U.S. Judge Again Sides With Flynt Against His Nephews

Sep 24, 2009 4:00 PM PST
LOS ANGELES — A federal judge on Wednesday sided with Larry Flynt and LFP Inc. and denied summary judgment motions by Flynt Media Corp., which believes it has legal right to use the “Flynt” name.

Flynt Media Corp. owners Jimmy Flynt II and Dustin Flynt have been fighting since January to use their name on adult-themed goods after U.S. District Judge A. Howard Matz issued in January a preliminary injunction against the company.

On Wednesday, Matz said Flynt Media Corp. hadn’t carried their burden of showing there isn’t a “genuine” dispute and denied their trademark and right-of-publicity claims.

The right of publicity is generally defined as an individual's right to control and profit from the commercial use of his name, likeness and persona.

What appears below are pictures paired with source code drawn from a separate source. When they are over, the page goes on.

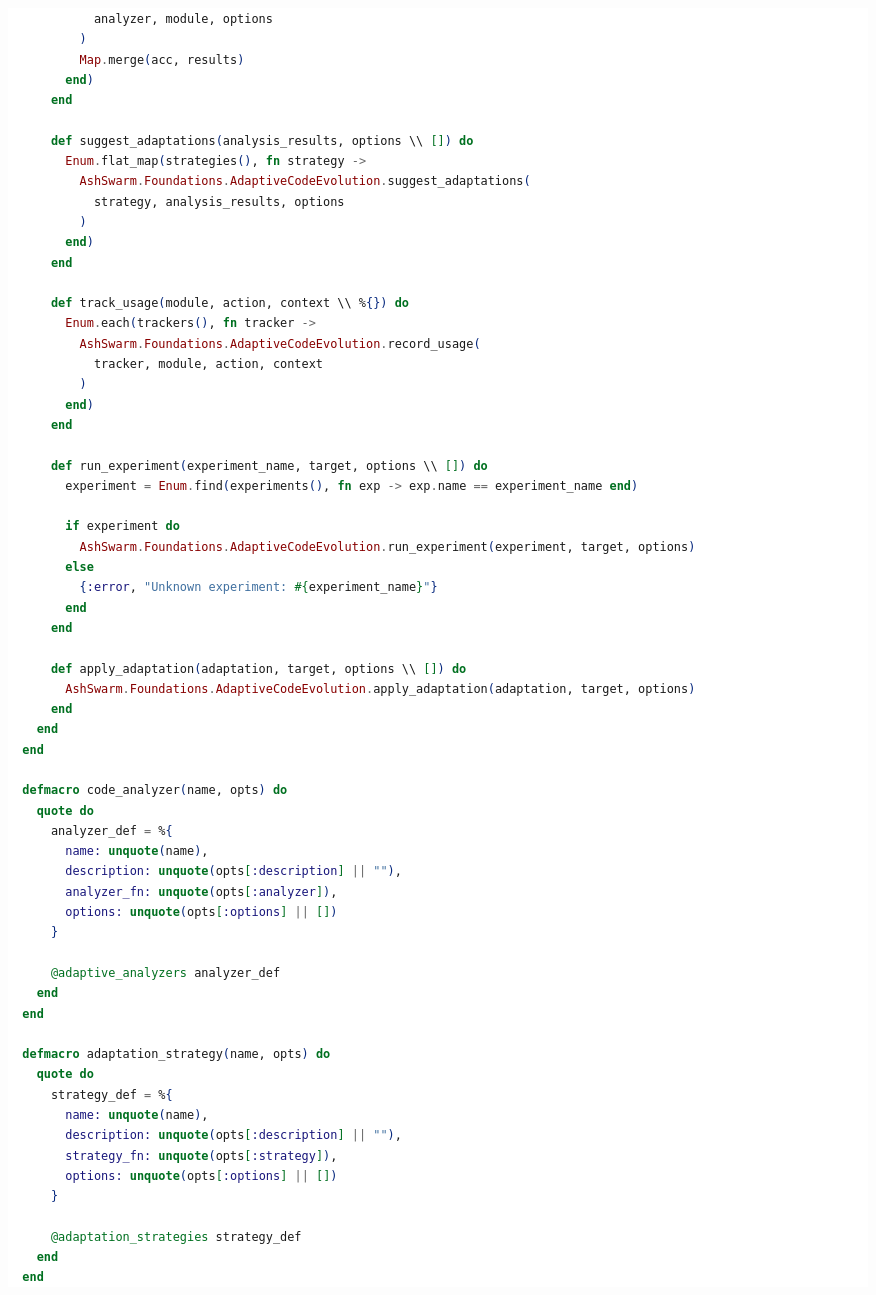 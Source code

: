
 ```elixir
            analyzer, module, options
          )
          Map.merge(acc, results)
        end)
      end
      
      def suggest_adaptations(analysis_results, options \\ []) do
        Enum.flat_map(strategies(), fn strategy ->
          AshSwarm.Foundations.AdaptiveCodeEvolution.suggest_adaptations(
            strategy, analysis_results, options
          )
        end)
      end
      
      def track_usage(module, action, context \\ %{}) do
        Enum.each(trackers(), fn tracker ->
          AshSwarm.Foundations.AdaptiveCodeEvolution.record_usage(
            tracker, module, action, context
          )
        end)
      end
      
      def run_experiment(experiment_name, target, options \\ []) do
        experiment = Enum.find(experiments(), fn exp -> exp.name == experiment_name end)
        
        if experiment do
          AshSwarm.Foundations.AdaptiveCodeEvolution.run_experiment(experiment, target, options)
        else
          {:error, "Unknown experiment: #{experiment_name}"}
        end
      end
      
      def apply_adaptation(adaptation, target, options \\ []) do
        AshSwarm.Foundations.AdaptiveCodeEvolution.apply_adaptation(adaptation, target, options)
      end
    end
  end
  
  defmacro code_analyzer(name, opts) do
    quote do
      analyzer_def = %{
        name: unquote(name),
        description: unquote(opts[:description] || ""),
        analyzer_fn: unquote(opts[:analyzer]),
        options: unquote(opts[:options] || [])
      }
      
      @adaptive_analyzers analyzer_def
    end
  end
  
  defmacro adaptation_strategy(name, opts) do
    quote do
      strategy_def = %{
        name: unquote(name),
        description: unquote(opts[:description] || ""),
        strategy_fn: unquote(opts[:strategy]),
        options: unquote(opts[:options] || [])
      }
      
      @adaptation_strategies strategy_def
    end
  end
```
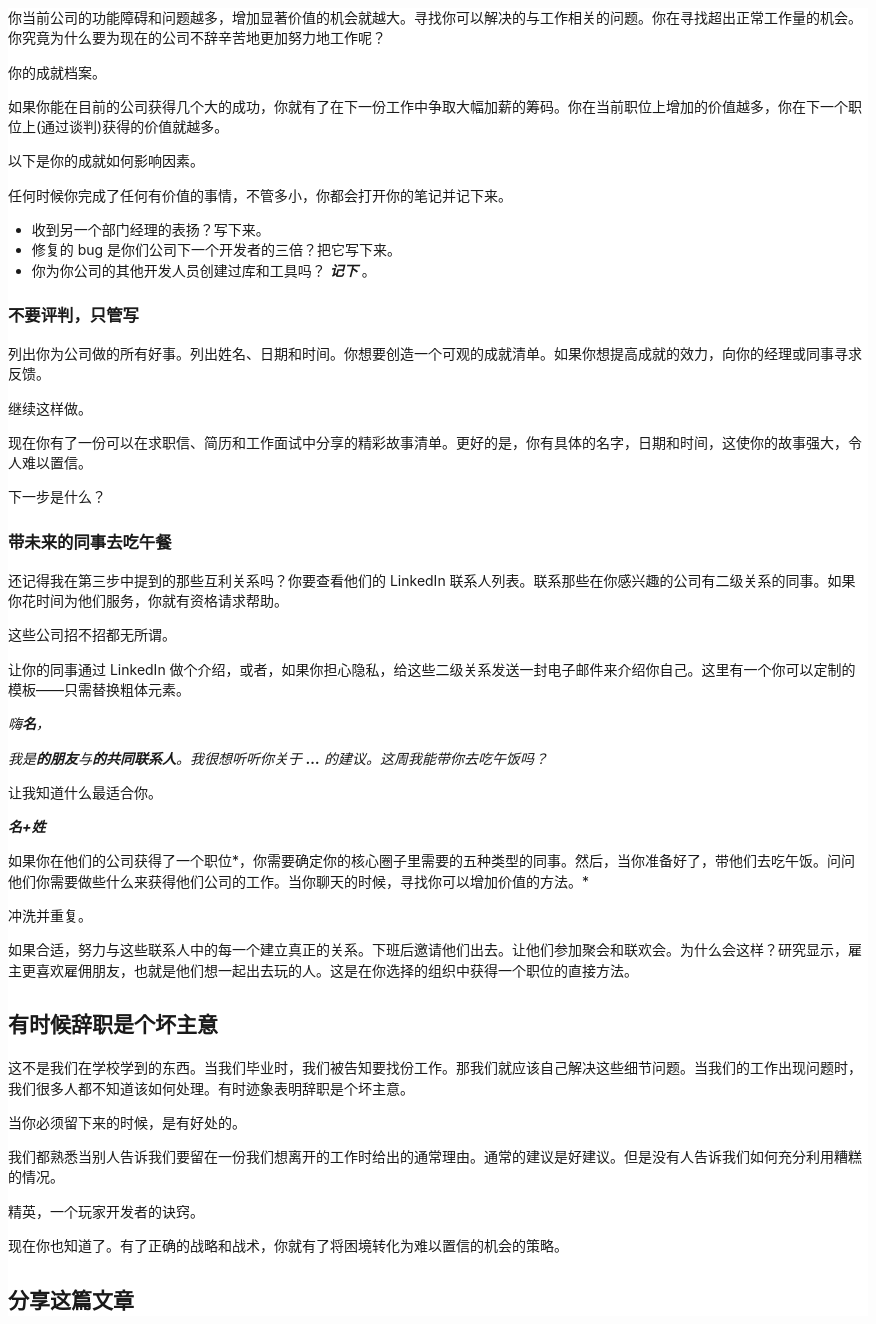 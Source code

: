 你当前公司的功能障碍和问题越多，增加显著价值的机会就越大。寻找你可以解决的与工作相关的问题。你在寻找超出正常工作量的机会。你究竟为什么要为现在的公司不辞辛苦地更加努力地工作呢？

你的成就档案。

如果你能在目前的公司获得几个大的成功，你就有了在下一份工作中争取大幅加薪的筹码。你在当前职位上增加的价值越多，你在下一个职位上(通过谈判)获得的价值就越多。

以下是你的成就如何影响因素。

任何时候你完成了任何有价值的事情，不管多小，你都会打开你的笔记并记下来。

*   收到另一个部门经理的表扬？写下来。
*   修复的 bug 是你们公司下一个开发者的三倍？把它写下来。
*   你为你公司的其他开发人员创建过库和工具吗？ ***记下*** 。

### 不要评判，只管写

列出你为公司做的所有好事。列出姓名、日期和时间。你想要创造一个可观的成就清单。如果你想提高成就的效力，向你的经理或同事寻求反馈。

继续这样做。

现在你有了一份可以在求职信、简历和工作面试中分享的精彩故事清单。更好的是，你有具体的名字，日期和时间，这使你的故事强大，令人难以置信。

下一步是什么？

### 带未来的同事去吃午餐

还记得我在第三步中提到的那些互利关系吗？你要查看他们的 LinkedIn 联系人列表。联系那些在你感兴趣的公司有二级关系的同事。如果你花时间为他们服务，你就有资格请求帮助。

这些公司招不招都无所谓。

让你的同事通过 LinkedIn 做个介绍，或者，如果你担心隐私，给这些二级关系发送一封电子邮件来介绍你自己。这里有一个你可以定制的模板——只需替换粗体元素。

*嗨**名**，*

*我是**的朋友**与**的共同联系人**。我很想听听你关于 **…** 的建议。这周我能带你去吃午饭吗？*

让我知道什么最适合你。

***名+姓***

如果你在他们的公司获得了一个职位*，你需要确定你的核心圈子里需要的五种类型的同事。然后，当你准备好了，带他们去吃午饭。问问他们你需要做些什么来获得他们公司的工作。当你聊天的时候，寻找你可以增加价值的方法。*

冲洗并重复。

如果合适，努力与这些联系人中的每一个建立真正的关系。下班后邀请他们出去。让他们参加聚会和联欢会。为什么会这样？研究显示，雇主更喜欢雇佣朋友，也就是他们想一起出去玩的人。这是在你选择的组织中获得一个职位的直接方法。

## 有时候辞职是个坏主意

这不是我们在学校学到的东西。当我们毕业时，我们被告知要找份工作。那我们就应该自己解决这些细节问题。当我们的工作出现问题时，我们很多人都不知道该如何处理。有时迹象表明辞职是个坏主意。

当你必须留下来的时候，是有好处的。

我们都熟悉当别人告诉我们要留在一份我们想离开的工作时给出的通常理由。通常的建议是好建议。但是没有人告诉我们如何充分利用糟糕的情况。

精英，一个玩家开发者的诀窍。

现在你也知道了。有了正确的战略和战术，你就有了将困境转化为难以置信的机会的策略。

## 分享这篇文章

Jonathan W. Brown, counsel for Larry Flynt, said the LFP founder is happy with Matz's decision.

“[Larry Flynt] looks forward to having his rights vindicated at trial," he said late Thursday. "It is unfortunate that his nephews have chosen to attempt to enrich themselves at the expense of their uncle. He is obviously saddened by what he views as his nephews’ disloyalty, especially given all he has done for them in the past.”

Matz said that Flynt Media Corp. erroneously assumed that because LFP never used “Flynt” or “Larry Flynt” as stand-alone phrases, that they can have no claim to them under trademark law.

“The standard for determining whether an element of a composite mark qualifies for separate trademark protection is whether it ‘creates a commercial impression separate and apart from other material appearing with it,’ ” Matz said.

He also said that Flynt Media Corp.’s assumption that to allow the right-of-publicity claims to proceed in this case would mean that no one could ever use his own last name in any type of commerce if he shared that last name with a famous person.

But Matz said “not so,” citing a California statute on the matter

“Section 3344 prohibits the knowing use of a person’s name in commerce, while the common law prohibits the appropriation of a person’s identity,” he said. “If a jury were to find that the use of another individual’s name was not knowing, a claim under Section 3344 would fail. Likewise, if a jury found that the use of another individual’s name did not amount to appropriating that person’s identity, a common law right of publicity claim would fail."

Matz said that neither he nor the parties could find any California right-of-publicity cases where the defendant shared a name with the plaintiff.

But he said that Flynt Media Corp. cited to an instructive case involving a former Los Angeles Lakers star. “[A] court noted, 'whether or not Lew Alcindor ‘equals Kareem Abdul-Jabbar in the sense that "Here’s Johnny" equalled Johnny Carson, or "the greatest" equaled Muhammed Ali — or the glamorously dressed robot equalled Vanna White — is a question for the jury,' ” Matz said.

Matz said that Flynt Media Corp. should have known better of the possible liabilities knowing that they share the surname of Flynt.

“Given Larry Flynt’s fame and defendants’ use of the slogan ‘You Know the Name’ in promoting their products, a jury could reasonably find that defendants’ use of ‘Flynt’ was a knowing use of plaintiff’s name, or a use of his identity,” he said.

Matz, in his denial of Flynt Media Corp.’s motions, instructed for both sides to be in the courtroom on Nov. 23 for a pretrial conference, with trial slated for Dec. 8.